Currently, I am navigating my own naiveté in digital media and how what I learn can inform my “analog” art. Allowing tools and programs I am unfamiliar with to manipulate a scanned image of a painting that I have physically made does not abandon authorship but rather creates a dialogue between myself and technology. My recent work pushes back and forth between analogue and digital art, and how putting an image through a process that deteriorates it legitimizes the mistakes it already had. To take this process further, I like to play a game of telephone with my pieces, revisiting familiar shapes and patterns and putting it through a process of scanning, tracing, and repeating to create a new image.

“Year of the Tiger”
Kyla Yin James
2021
Vancouver

685 Westminster
(South-facing wall)
West Broadway BIZ

Kyla Yin James (they/them) is an illustrator and designer whose work is inspired by mythology, the unconscious, subcultures, speculative fiction, and sociopolitical systems. Their work is filled with symbolism that creates surreal and speculative scenes questioning the status quo. They have a mural on display as a part of Vancouver Mural Fest and are currently working on their debut graphic novel.

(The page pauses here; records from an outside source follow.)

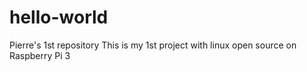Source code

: # hello-world
Pierre's 1st repository
This is my 1st project with linux open source on Raspberry Pi 3
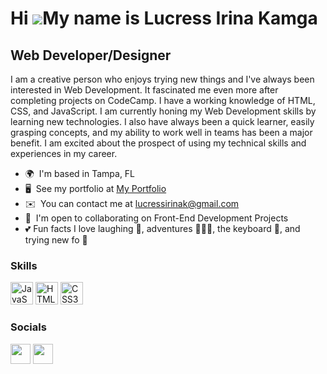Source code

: 

<!--
**LucressIrina/LucressIrina** is a ✨ _special_ ✨ repository because its `README.md` (this file) appears on your GitHub profile.

Here are some ideas to get you started:

- 🔭 I’m currently working on ...
- 🌱 I’m currently learning ...
- 👯 I’m looking to collaborate on ...
- 🤔 I’m looking for help with ...
- 💬 Ask me about ...
- 📫 How to reach me: ...
- 😄 Pronouns: ...
- ⚡ Fun fact: ...
-->
Hi ![](https://user-images.githubusercontent.com/18350557/176309783-0785949b-9127-417c-8b55-ab5a4333674e.gif)My name is Lucress Irina Kamga
===========================================================================================================================================

Web Developer/Designer
----------------------

I am a creative person who enjoys trying new things and I've always been interested in Web Development. It fascinated me even more after completing projects on CodeCamp. I have a working knowledge of HTML, CSS, and JavaScript. I am currently honing my Web Development skills by learning new technologies. I also have always been a quick learner, easily grasping concepts, and my ability to work well in teams has been a major benefit. I am excited about the prospect of using my technical skills and experiences in my career.

* 🌍  I'm based in Tampa, FL
* 🖥️  See my portfolio at [My Portfolio](https://darling-gingersnap-9f67fd.netlify.app)
* ✉️  You can contact me at [lucressirinak@gmail.com](mailto:lucressirinak@gmail.com)
* 🤝  I'm open to collaborating on Front-End Development Projects
* 💕  Fun facts I love laughing 🤣, adventures 🧗🏽‍♀️, the keyboard 🎹, and trying new fo 🤤

### Skills


<p align="left">
<a href="https://developer.mozilla.org/en-US/docs/Web/JavaScript" target="_blank" rel="noreferrer"><img src="https://raw.githubusercontent.com/danielcranney/readme-generator/main/public/icons/skills/javascript-colored.svg" width="36" height="36" alt="JavaScript" /></a>
<a href="https://developer.mozilla.org/en-US/docs/Glossary/HTML5" target="_blank" rel="noreferrer"><img src="https://raw.githubusercontent.com/danielcranney/readme-generator/main/public/icons/skills/html5-colored.svg" width="36" height="36" alt="HTML5" /></a>
<a href="https://www.w3.org/TR/CSS/#css" target="_blank" rel="noreferrer"><img src="https://raw.githubusercontent.com/danielcranney/readme-generator/main/public/icons/skills/css3-colored.svg" width="36" height="36" alt="CSS3" /></a>
</p>


### Socials

<p align="left"> <a href="https://www.github.com/LucressIrina" target="_blank" rel="noreferrer"><img src="https://raw.githubusercontent.com/danielcranney/readme-generator/main/public/icons/socials/github-dark.svg" width="32" height="32" /></a> <a href="https://www.linkedin.com/in/lucress-irina-kamga/" target="_blank" rel="noreferrer"><img src="https://raw.githubusercontent.com/danielcranney/readme-generator/main/public/icons/socials/linkedin.svg" width="32" height="32" /></a></p>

Kyla’s work has been featured in publications including Creative Boom, ROOM Magazine, Ricepaper Magazine, and Loose Lips. They have also worked with The Writer’s Union of Canada, InwithForward, Vancouver Foundation, Good Night Out Vancouver, and the James Black Gallery. Through their work, Kyla dissects and reassembles how they approach the different thought worlds they grew up in. Kyla describes their practice as thinking and feeling out loud, sorting through the symbols and ideas they’ve encountered.

Kyla is a part of the STEPS Public Art CreateSpace Public Art Residency Program

“As Long as the River Flows”
Nadya Crossman
2022
Winnipeg

116 Sherbrook
(East & North-facing walls)
West Broadway BIZ

Nadya Crossman-Serb is a Métis & Libyan multidisciplinary artist who

is inspired by the natural landscapes of Treaty 1, specifically the waterways which flow through the land as she has spent 20 years paddling on the Red, Assiniboine, and Seine Rivers. These bodies of water are home to her and often are the foundation of her art, using beadwork, sewing, and painting. Alongside the influences of nature, Nadya bridges her family backgrounds by including traditional Métis beadwork and Libyan textiles in her projects. Nadya currently resides in Winnipeg and is working on her Indigenous Studies degree, as well as working with Winnipeg Trails and Waterways Recreation as a program leader, running outdoor recreation programs for Indigenous youth.